Luke’s Languages


“Prescriptive and descriptive? Sounds like you’re trying to teach me something!”

(Well, just briefly, okay? Go make some popcorn if it’s that bad.)

Basically, whenever people talk about language, they either try to say what’s ‘correct’ (prescriptive), or what it ‘is’ (descriptive). Hopefully you have some strong opinions about this.

If you don’t yet, here are some points against prescriptivism. It’s had such famous moments as calling non-standard dialects “corrupt”, forming an office in Québec to stop English borrowings from “polluting” French, and policing “legal language” in the Soviet Union (just like 1984). After all, said Orwell, if you’re prevented from ever hearing certain words, you can’t think them. Which is kind of frightening. So in today’s popular linguistics, there’s a ton of support for “all language is equally valid”. After all, you can’t stop language from changing, so why try?

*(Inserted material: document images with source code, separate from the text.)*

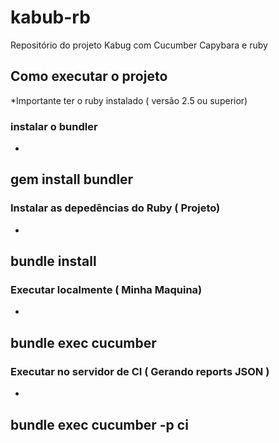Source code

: # kabub-rb
Repositório do projeto Kabug com Cucumber Capybara e ruby

## Como executar o projeto

*Importante ter o ruby instalado ( versão 2.5 ou superior)

### instalar o bundler
-
gem install bundler
-

### Instalar as depedências do Ruby ( Projeto)
-
bundle install
-

### Executar localmente ( Minha Maquina)
-
bundle exec cucumber
-

### Executar no servidor de CI ( Gerando reports JSON )
-
bundle exec cucumber -p ci
-



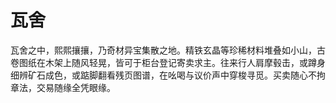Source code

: # 瓦舍

瓦舍之中，熙熙攘攘，乃奇材异宝集散之地。精铁玄晶等珍稀材料堆叠如小山，古卷图纸在木架上随风轻晃，皆可于柜台登记寄卖求主。往来行人肩摩毂击，或蹲身细辨矿石成色，或踮脚翻看残页图谱，在吆喝与议价声中穿梭寻觅。买卖随心不拘章法，交易随缘全凭眼缘。
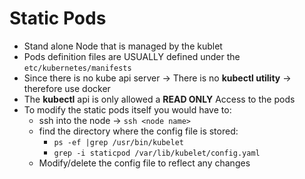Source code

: # Static Pods

- Stand alone Node that is managed by the kublet
- Pods definition files are USUALLY defined under the `etc/kubernetes/manifests`
- Since there is no kube api server -> There is no **kubectl utility** -> therefore use docker
- The **kubectl** api is only allowed a **READ ONLY** Access to the pods
- To modify the static pods itself you would have to:
  - ssh into the node -> `ssh <node name>`
  - find the directory where the config file is stored:
    - `ps -ef |grep /usr/bin/kubelet`
    - `grep -i staticpod /var/lib/kubelet/config.yaml`
  - Modify/delete the config file to reflect any changes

But before we completely trash prescriptivism, has it got anything going for it? Well, for one thing, dictionaries. Apparently we trust them to tell us what our own words are supposed to mean. Samuel Johnson chided that “no [nation] has preserved [its] words and phrases”—a phrase that appeared in the introduction to his magnum opus, A Dictionary of the English Language. Prescriptivism also led to uniform spelling, which makes recognizing words a lot easier on our brains. Finally, there are some neologisms that, frankly, make us cringe when we really think about them (and I, for one, could care less).

True, prescriptivism came from the idea of having a “prestigious”, “correct” language. But the wishy-washiness of descriptivism’s origins are accused of lacking solid ground. In either case, it’s going to be a matter of opinion—at least, coming from someone who hesitates to call one view or the other strictly correct.